**Exercise requirements**
Retype, exactly as they appear below, the lines between the line holding "The answer to" and the line holding "However, one of", both ends included.

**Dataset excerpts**
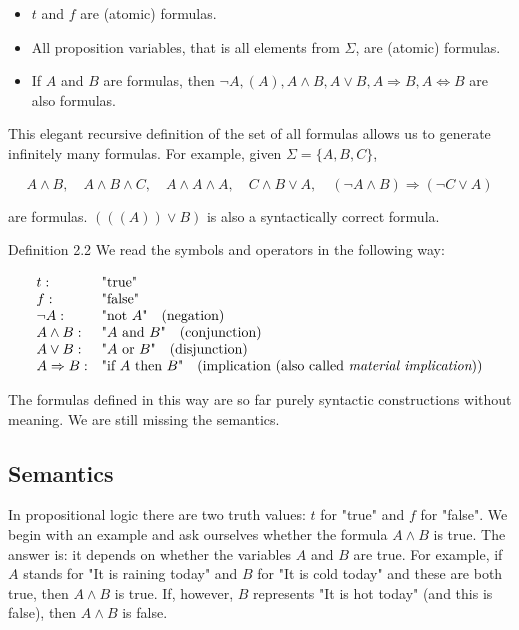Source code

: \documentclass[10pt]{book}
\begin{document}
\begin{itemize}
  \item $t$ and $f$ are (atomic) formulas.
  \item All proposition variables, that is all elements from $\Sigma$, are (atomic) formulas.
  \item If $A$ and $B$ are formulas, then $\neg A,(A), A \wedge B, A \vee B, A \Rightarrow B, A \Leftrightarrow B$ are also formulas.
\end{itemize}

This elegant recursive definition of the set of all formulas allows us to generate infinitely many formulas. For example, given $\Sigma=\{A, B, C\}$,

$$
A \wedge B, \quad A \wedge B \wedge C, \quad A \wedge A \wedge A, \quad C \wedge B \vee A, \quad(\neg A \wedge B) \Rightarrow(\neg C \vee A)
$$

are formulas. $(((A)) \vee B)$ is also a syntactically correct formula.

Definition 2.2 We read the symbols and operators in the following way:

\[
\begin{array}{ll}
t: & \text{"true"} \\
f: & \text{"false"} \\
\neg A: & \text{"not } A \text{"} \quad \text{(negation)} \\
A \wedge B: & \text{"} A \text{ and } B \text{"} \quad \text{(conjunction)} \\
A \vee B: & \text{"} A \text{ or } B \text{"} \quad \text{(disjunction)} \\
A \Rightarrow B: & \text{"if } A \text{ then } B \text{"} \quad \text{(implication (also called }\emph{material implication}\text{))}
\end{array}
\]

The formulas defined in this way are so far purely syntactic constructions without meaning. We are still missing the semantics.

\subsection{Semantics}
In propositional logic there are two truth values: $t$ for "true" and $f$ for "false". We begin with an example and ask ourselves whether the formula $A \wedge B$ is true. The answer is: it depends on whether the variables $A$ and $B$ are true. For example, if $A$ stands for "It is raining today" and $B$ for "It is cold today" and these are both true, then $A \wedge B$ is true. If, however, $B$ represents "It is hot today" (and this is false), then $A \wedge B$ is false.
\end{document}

* * *

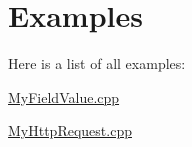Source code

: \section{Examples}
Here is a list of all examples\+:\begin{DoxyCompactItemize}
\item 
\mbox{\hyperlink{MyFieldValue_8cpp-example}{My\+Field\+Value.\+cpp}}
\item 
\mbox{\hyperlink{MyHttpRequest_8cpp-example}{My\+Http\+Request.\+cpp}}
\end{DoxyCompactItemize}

==

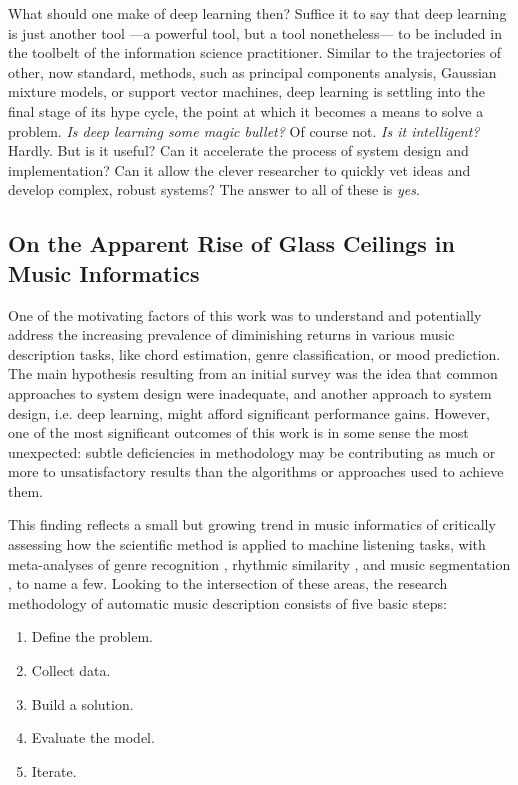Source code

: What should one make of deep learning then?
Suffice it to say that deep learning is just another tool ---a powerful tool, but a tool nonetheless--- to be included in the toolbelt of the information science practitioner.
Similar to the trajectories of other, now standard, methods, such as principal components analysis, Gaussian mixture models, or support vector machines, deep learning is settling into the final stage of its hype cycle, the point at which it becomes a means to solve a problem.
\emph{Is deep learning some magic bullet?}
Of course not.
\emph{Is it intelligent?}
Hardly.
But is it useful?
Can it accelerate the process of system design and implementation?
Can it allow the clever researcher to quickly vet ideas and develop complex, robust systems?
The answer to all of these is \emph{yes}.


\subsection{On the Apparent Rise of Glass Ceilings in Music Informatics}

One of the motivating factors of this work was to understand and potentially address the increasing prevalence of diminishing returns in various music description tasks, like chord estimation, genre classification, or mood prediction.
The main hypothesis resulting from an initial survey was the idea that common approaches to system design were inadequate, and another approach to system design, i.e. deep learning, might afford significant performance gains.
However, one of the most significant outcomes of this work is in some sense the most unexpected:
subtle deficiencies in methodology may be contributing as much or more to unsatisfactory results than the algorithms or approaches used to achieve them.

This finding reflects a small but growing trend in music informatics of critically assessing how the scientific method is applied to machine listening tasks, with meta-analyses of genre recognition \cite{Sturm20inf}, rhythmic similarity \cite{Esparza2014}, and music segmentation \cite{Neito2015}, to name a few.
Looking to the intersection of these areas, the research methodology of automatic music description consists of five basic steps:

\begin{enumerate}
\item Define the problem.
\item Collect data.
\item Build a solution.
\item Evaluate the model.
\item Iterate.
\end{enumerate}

**Your response**
The answer to all of these is \emph{yes}.


\subsection{On the Apparent Rise of Glass Ceilings in Music Informatics}

One of the motivating factors of this work was to understand and potentially address the increasing prevalence of diminishing returns in various music description tasks, like chord estimation, genre classification, or mood prediction.
The main hypothesis resulting from an initial survey was the idea that common approaches to system design were inadequate, and another approach to system design, i.e. deep learning, might afford significant performance gains.
However, one of the most significant outcomes of this work is in some sense the most unexpected:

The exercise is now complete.